BEGIN Provided material
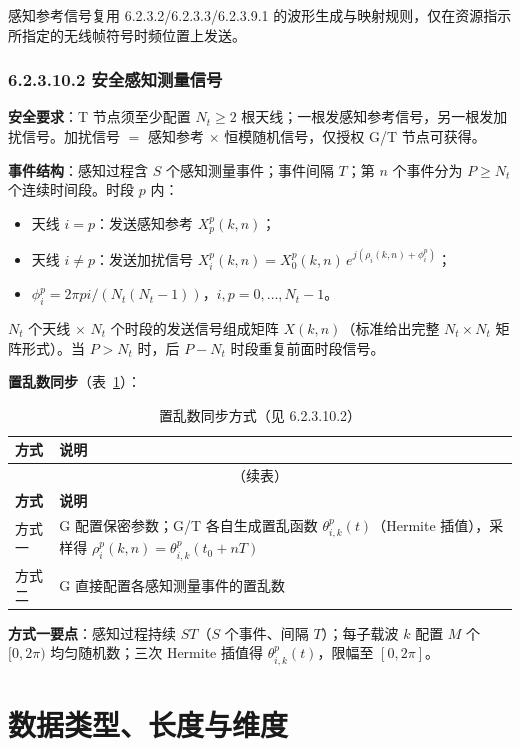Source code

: \documentclass[11pt,a4paper]{ctexart}
\begin{document}
感知参考信号复用 6.2.3.2/6.2.3.3/6.2.3.9.1 的波形生成与映射规则，仅在资源指示所指定的无线帧符号时频位置上发送。

\subsubsection{6.2.3.10.2 安全感知测量信号}

\textbf{安全要求}：T 节点须至少配置 $N_t\geq 2$ 根天线；一根发感知参考信号，另一根发加扰信号。加扰信号 $=$ 感知参考 $\times$ 恒模随机信号，仅授权 G/T 节点可获得。

\textbf{事件结构}：感知过程含 $S$ 个感知测量事件；事件间隔 $T$；第 $n$ 个事件分为 $P\geq N_t$ 个连续时间段。时段 $p$ 内：
\begin{itemize}[nosep]
  \item 天线 $i{=}p$：发送感知参考 $X_p^p(k,n)$；
  \item 天线 $i{\neq}p$：发送加扰信号 $X_i^p(k,n)=X_0^p(k,n)\,e^{j(\rho_i(k,n)+\phi_i^p)}$；
  \item $\phi_i^p = 2\pi p i / (N_t(N_t{-}1))$，$i,p=0,\ldots,N_t{-}1$。
\end{itemize}

$N_t$ 个天线 $\times$ $N_t$ 个时段的发送信号组成矩阵 $X(k,n)$（标准给出完整 $N_t\times N_t$ 矩阵形式）。当 $P>N_t$ 时，后 $P{-}N_t$ 时段重复前面时段信号。

\textbf{置乱数同步}（表~\ref{tab:623-scramble-sync}）：
\begin{longtable}{ll}
\caption{置乱数同步方式（见 6.2.3.10.2）\label{tab:623-scramble-sync}} \\
\toprule
\textbf{方式} & \textbf{说明} \\
\midrule
\endfirsthead
\multicolumn{2}{c}{\small（续表）} \\
\toprule
\textbf{方式} & \textbf{说明} \\
\midrule
\endhead
\bottomrule
\endfoot
方式一 & G 配置保密参数；G/T 各自生成置乱函数 $\theta_{i,k}^p(t)$（Hermite 插值），采样得 $\rho_i^p(k,n)=\theta_{i,k}^p(t_0+nT)$ \\
方式二 & G 直接配置各感知测量事件的置乱数 \\
\end{longtable}

\textbf{方式一要点}：感知过程持续 $ST$（$S$ 个事件、间隔 $T$）；每子载波 $k$ 配置 $M$ 个 $[0,2\pi)$ 均匀随机数；三次 Hermite 插值得 $\theta_{i,k}^p(t)$，限幅至 $[0,2\pi]$。

\section{数据类型、长度与维度}
\end{document}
END Provided material
[Your objective]
All lines holding the word "Hermite" must be copied from the data.

[Response below]
方式一 & G 配置保密参数；G/T 各自生成置乱函数 $\theta_{i,k}^p(t)$（Hermite 插值），采样得 $\rho_i^p(k,n)=\theta_{i,k}^p(t_0+nT)$ \\
\textbf{方式一要点}：感知过程持续 $ST$（$S$ 个事件、间隔 $T$）；每子载波 $k$ 配置 $M$ 个 $[0,2\pi)$ 均匀随机数；三次 Hermite 插值得 $\theta_{i,k}^p(t)$，限幅至 $[0,2\pi]$。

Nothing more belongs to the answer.